Sangh parivar activists threaten film screening as it shows Prime Minister Narendra Modi 'in bad light'

By Pheroze L. Vincent in New Delhi
  • Published 25.09.19, 4:10 AM
  • Updated 25.09.19, 4:10 AM
  • 2 mins read
The poster of the documentary (Picture sourced by correspondent)

The screening of an award-winning Malayalam documentary on a tea seller hit by demonetisation was cancelled at Kerala Club in New Delhi on Monday allegedly because of threats from Sangh parivar activists.

The documentary — Oru Chaayakadakarante Mann ki Baat, titled in English as Mind Matter of a Tea Vendor — is based on the life of an eccentric tea seller in Kollam whose savings were wiped out during demonetisation.

An organiser of the event said members of Kerala Club, a private organisation of Malayalis, had said they had been warned against hosting the film as it showed Prime Minister Narendra Modi “in bad light”.

Modi, the architect of the demonetisation in 2016, often refers to his experience as a tea seller in his childhood.
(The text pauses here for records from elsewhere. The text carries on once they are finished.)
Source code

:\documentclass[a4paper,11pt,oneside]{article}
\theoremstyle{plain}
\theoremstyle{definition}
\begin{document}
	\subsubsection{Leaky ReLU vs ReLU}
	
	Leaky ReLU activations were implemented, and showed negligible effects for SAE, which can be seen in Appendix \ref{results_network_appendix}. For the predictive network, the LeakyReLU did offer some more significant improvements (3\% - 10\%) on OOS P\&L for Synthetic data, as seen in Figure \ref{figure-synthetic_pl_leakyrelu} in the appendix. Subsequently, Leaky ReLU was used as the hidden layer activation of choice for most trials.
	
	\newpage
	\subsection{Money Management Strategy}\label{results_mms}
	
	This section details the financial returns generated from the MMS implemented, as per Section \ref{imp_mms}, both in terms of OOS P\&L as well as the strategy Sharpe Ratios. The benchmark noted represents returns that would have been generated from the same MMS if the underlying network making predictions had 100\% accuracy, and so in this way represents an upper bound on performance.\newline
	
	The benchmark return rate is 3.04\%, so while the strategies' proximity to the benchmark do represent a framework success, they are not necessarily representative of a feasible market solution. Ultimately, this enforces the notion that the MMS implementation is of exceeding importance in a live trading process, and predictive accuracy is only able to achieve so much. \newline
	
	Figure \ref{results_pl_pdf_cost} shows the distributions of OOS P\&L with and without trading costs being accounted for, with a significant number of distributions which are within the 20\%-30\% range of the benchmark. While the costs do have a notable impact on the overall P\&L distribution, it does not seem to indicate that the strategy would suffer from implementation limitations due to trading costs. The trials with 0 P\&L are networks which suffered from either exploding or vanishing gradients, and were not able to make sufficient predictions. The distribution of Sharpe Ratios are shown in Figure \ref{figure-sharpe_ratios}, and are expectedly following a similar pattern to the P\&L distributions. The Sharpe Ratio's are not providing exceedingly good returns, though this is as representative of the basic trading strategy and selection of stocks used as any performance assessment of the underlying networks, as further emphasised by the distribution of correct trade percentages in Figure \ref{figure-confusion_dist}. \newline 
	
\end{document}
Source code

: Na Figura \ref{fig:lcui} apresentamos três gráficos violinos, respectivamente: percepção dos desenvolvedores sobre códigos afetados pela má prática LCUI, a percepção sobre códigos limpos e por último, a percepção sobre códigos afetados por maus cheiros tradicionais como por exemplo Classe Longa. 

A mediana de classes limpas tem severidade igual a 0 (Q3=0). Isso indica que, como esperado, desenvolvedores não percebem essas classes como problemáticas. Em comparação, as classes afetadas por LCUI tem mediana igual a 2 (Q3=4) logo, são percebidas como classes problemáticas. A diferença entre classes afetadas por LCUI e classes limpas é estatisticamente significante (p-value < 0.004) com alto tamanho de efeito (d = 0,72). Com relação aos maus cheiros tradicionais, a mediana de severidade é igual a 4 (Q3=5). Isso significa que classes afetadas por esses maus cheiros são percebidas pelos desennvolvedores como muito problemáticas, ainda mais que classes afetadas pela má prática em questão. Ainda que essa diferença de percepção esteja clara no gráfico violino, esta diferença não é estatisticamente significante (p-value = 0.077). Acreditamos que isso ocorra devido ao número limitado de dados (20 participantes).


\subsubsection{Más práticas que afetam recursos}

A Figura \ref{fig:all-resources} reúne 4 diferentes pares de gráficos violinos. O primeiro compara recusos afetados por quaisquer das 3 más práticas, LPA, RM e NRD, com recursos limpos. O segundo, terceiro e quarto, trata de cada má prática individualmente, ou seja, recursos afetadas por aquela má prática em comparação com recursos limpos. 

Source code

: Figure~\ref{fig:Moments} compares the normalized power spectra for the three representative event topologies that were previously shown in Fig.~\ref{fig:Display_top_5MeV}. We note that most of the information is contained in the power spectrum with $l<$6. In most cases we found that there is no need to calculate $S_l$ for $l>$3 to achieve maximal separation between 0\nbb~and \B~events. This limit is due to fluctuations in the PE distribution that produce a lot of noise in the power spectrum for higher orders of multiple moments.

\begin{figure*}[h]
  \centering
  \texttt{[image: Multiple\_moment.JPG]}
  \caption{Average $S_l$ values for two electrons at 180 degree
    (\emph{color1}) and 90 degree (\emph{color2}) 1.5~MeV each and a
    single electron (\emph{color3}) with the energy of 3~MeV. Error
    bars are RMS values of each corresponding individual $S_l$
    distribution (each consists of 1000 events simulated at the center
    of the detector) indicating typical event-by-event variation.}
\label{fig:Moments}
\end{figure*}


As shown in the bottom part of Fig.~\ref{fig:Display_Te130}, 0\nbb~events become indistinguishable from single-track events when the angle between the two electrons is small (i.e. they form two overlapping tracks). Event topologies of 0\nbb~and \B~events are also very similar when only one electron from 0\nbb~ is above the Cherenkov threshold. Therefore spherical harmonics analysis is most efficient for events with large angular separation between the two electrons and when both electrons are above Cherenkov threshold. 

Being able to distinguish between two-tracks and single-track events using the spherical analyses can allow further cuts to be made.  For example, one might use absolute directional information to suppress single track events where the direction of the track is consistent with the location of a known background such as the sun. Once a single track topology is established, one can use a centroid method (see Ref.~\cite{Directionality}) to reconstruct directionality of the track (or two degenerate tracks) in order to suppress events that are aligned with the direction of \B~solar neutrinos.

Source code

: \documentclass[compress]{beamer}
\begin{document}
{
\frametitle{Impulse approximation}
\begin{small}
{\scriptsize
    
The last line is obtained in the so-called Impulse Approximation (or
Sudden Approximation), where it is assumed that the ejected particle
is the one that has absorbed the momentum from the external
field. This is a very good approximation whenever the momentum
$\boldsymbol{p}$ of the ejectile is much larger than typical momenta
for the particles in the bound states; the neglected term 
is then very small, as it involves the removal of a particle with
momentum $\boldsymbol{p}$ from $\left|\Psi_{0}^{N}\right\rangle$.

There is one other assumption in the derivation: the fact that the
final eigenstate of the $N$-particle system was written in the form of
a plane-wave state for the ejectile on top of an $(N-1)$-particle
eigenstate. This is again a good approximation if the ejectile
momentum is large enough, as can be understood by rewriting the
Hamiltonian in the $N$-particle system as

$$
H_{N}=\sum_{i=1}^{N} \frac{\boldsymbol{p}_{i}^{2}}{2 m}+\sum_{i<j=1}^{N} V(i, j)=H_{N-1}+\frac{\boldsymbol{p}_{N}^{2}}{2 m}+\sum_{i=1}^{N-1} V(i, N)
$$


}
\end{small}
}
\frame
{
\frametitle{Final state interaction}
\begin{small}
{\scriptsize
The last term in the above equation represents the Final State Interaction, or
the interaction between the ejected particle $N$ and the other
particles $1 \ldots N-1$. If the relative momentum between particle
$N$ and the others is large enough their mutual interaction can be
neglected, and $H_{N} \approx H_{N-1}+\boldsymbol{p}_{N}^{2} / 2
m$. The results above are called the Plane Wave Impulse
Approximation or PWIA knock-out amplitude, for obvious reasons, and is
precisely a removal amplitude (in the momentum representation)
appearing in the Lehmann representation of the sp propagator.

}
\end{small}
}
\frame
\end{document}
Other than these, the film has another allusion to Modi in Mann ki Baat, the title of the Prime Minister’s radio show.

A member of Kerala Club said the screening was cancelled as they had faced the wrath of the Sangh parivar before.

The film, which released last year, had run into opposition from BJP supporters in Kochi in 2018 but had never been stalled so far. The screening, the first in Delhi, finally took place on Tuesday night at the office of the Delhi Union of Journalists.

P.S. Ramdas, the national coordinator of the Clone Cinema Alternative organisation that had planned the screening, told The Telegraph: “By yesterday morning itself, Kerala Club members had told us that they were getting threats and they wouldn’t be able to host the screening. They did not specify who exactly called them up, but told us that they were warned not to allow us as the film showed PM Modi in bad light. Although the film was not screened, a discussion on the economic crisis with (academic and senior journalist) Sukumar Muralidharan was allowed.”

Kerala Club managing committee member A.J. Philip, a former editor of The Tribune newspaper who was present at the discussion, recalled how the club had been vandalised by suspected Sangh parivar activists in the aftermath of the Sabarimala crisis.

“A few months ago, when renowned film director T.R. Priyanandan visited Kerala Club, Sangh parivar activists entered the complex and vandalised a cartoon exhibition that was in progress, to protest against his Facebook comment on Lord Ayyappa, which he had deleted and apologised for,” Philip said.

“The club has no political leanings and we have hosted BJP, Congress and CPM leaders here for discussions. But members had got calls from Sangh parivar people and we decided to call off the screening as we were hiring the projector from outside and we would not be able to prevent someone from damaging it if there was a disruption,” he added.

The half-hour film on 75-year-old tea seller Yahiya, who works wearing a nightie and shaves half his moustache in protest against police brutality and demonetisation, respectively, won the best short documentary award at the 11th International Documentary and Short Film Festival of Kerala in June. Director Sanu Kummil, a journalist with the Madhyamam daily, had screened the film in Calcutta earlier this year.

The story is a dark comedy about Yahiya who buries his savings under the ground after being robbed. After demonetisation, he faints while standing in a queue to exchange his demonetised cash savings of Rs 23,000. He finally burns the money.